To program the CMOS memory cell of FIG. 4, a voltage is applied between the 
array control gate (ACG) node of capacitor 106 and the WCL node at the 
source of the NMOS transistor 104 so that electrons transfer from the 
source of the NMOS transistor 104 to the common floating gate. Unlike with 
the method described with respect to FIG. 1, the source of PMOS transistor 
102 is not floating during programming.
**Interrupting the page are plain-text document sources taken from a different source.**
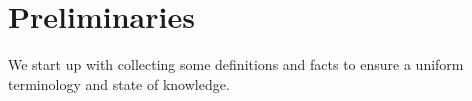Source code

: \chapter{Preliminaries}
\label{sec:preliminaries}

We start up with collecting some definitions and facts to ensure a uniform terminology and state of knowledge.






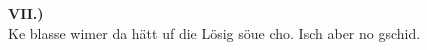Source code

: \documentclass[12pt]{scrartcl}
\begin{document}
\vspace{50px}
\textbf{VII.)}\\
Ke blasse wimer da hätt uf die Lösig söue cho. Isch aber no gschid.









% 
\end{document}
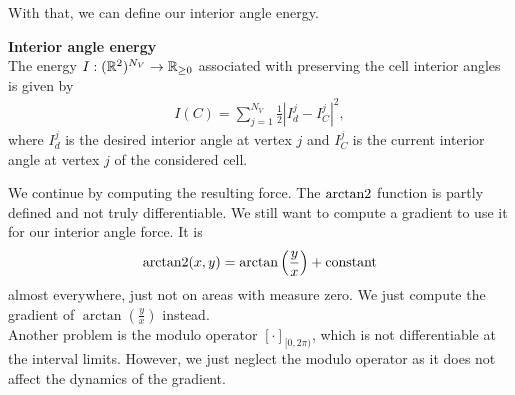With that, we can define our interior angle energy. 
\begin{definition} \textbf{Interior angle energy} \\
	The energy $I: (\mathbb{R}^2)^{N_V} \rightarrow \mathbb{R}_{\geq 0}$ associated with preserving the cell interior angles is given by
	\begin{align}
		I(C) = \sum\limits_{j=1}^{N_V} \frac{1}{2}| I^{j}_d - I^j_{C} |^2, 
	\end{align}
	where $I^{j}_d$ is the desired interior angle at vertex $j$ and $I^j_{C}$ is the current interior angle at vertex $j$ of the considered cell. 
\end{definition}


We continue by computing the resulting force. 
The $\operatorname{arctan2}$ function is partly defined and not truly differentiable. 
We still want to compute a gradient to use it for our interior angle force. 
It is $$\operatorname{arctan2}(x,y) = \arctan\left(\frac{y}{x} \right) + \text{constant}$$ almost everywhere, just not on areas with measure zero. 
We just compute the gradient of $\arctan(\frac{y}{x})$ instead. \\
Another problem is the modulo operator $[ \cdot ]_{[0,2\pi)}$, which is not differentiable at the interval limits.
However, we just neglect the modulo operator as it does not affect the dynamics of the gradient.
Instead, the WCH voltage at the 
source of PMOS transistor 102 is maintained at a value to prevent 
tunneling of electrons from the common floating gate to the WCH node. As 
indicated in Table II, during program with. ACG set to Vpp, WCL can be 0 
V, while WCH is Vcc. A READ node voltage of 0 V is suggested during 
program to turn off transistor 402. An Nwell contract voltage of Vpp- is 
also applied for reasons described subsequently. 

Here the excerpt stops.